*WORK ITEM*. Start at the line in the entries below that contains "- Timeout handling", stop at the line that contains "- Scheduler reliability testing", and output exactly the lines in that span, both ends included.

*EXERCISE MATERIAL*.

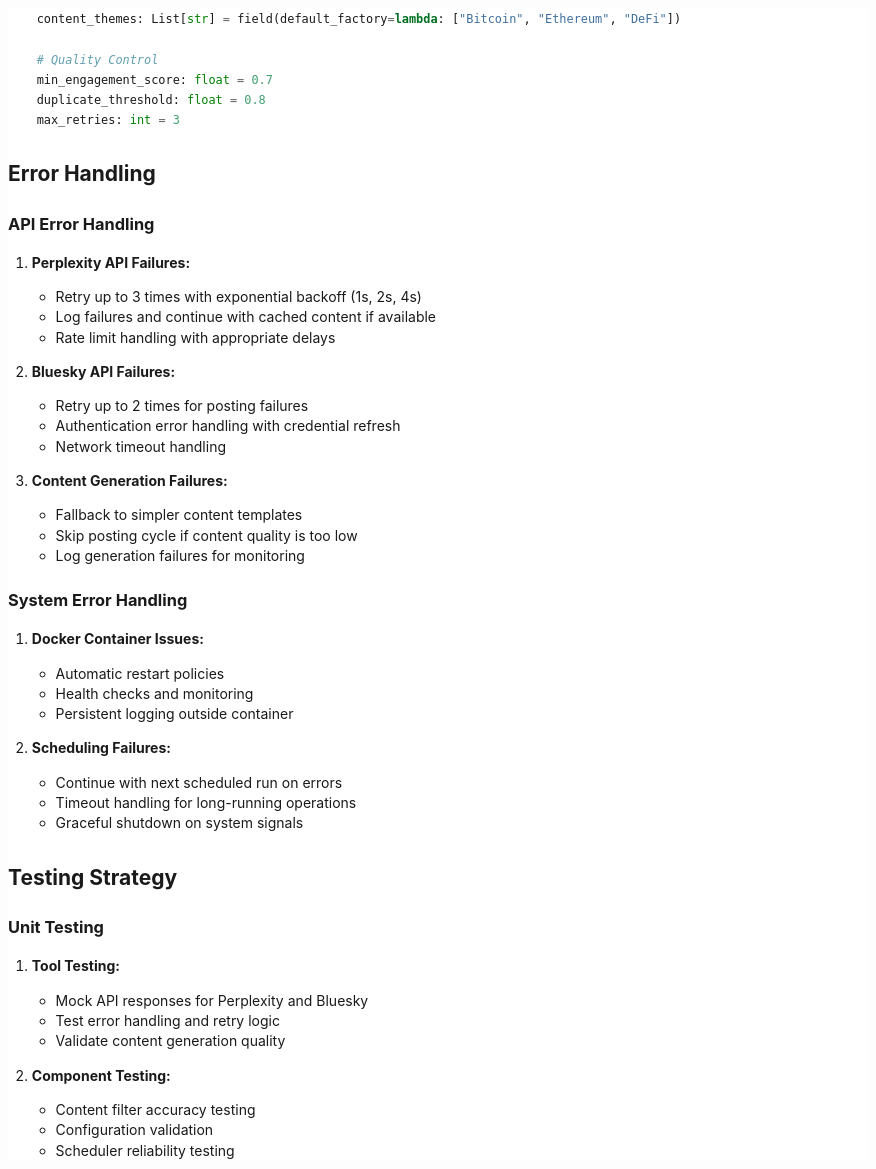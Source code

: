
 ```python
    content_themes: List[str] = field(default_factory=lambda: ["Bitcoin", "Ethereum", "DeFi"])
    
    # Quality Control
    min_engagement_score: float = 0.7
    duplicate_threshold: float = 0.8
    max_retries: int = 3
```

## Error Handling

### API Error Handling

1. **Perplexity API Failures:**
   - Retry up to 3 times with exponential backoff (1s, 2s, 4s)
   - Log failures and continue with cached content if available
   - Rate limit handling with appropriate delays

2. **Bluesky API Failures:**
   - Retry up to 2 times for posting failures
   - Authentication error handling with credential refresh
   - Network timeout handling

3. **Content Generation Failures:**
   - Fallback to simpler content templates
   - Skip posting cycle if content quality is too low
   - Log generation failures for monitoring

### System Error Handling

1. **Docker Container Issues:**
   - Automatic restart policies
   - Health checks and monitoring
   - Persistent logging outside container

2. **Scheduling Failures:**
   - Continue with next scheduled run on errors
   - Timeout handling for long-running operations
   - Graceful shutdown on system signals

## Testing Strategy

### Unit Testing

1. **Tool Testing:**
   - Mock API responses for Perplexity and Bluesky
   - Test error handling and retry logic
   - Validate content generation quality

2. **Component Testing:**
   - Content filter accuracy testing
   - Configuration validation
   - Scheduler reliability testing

...

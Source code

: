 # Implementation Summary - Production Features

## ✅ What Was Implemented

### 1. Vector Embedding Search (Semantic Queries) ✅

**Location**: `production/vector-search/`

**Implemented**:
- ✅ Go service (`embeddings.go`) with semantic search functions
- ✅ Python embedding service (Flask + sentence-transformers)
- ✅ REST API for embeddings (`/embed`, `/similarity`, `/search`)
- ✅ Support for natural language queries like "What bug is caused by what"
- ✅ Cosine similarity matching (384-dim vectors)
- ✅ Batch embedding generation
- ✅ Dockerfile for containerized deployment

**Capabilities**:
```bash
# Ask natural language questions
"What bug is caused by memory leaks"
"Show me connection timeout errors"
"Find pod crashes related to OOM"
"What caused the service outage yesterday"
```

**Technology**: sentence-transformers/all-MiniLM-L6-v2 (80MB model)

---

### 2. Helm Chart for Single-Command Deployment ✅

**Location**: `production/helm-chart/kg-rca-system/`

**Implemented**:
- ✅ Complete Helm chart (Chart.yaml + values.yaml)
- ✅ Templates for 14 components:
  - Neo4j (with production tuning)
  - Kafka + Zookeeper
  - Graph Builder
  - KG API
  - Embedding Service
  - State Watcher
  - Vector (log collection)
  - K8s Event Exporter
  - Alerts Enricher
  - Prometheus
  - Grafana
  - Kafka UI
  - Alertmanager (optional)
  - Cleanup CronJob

*TASK RESPONSE*.
   - Timeout handling for long-running operations
   - Graceful shutdown on system signals

## Testing Strategy

### Unit Testing

1. **Tool Testing:**
   - Mock API responses for Perplexity and Bluesky
   - Test error handling and retry logic
   - Validate content generation quality

2. **Component Testing:**
   - Content filter accuracy testing
   - Configuration validation
   - Scheduler reliability testing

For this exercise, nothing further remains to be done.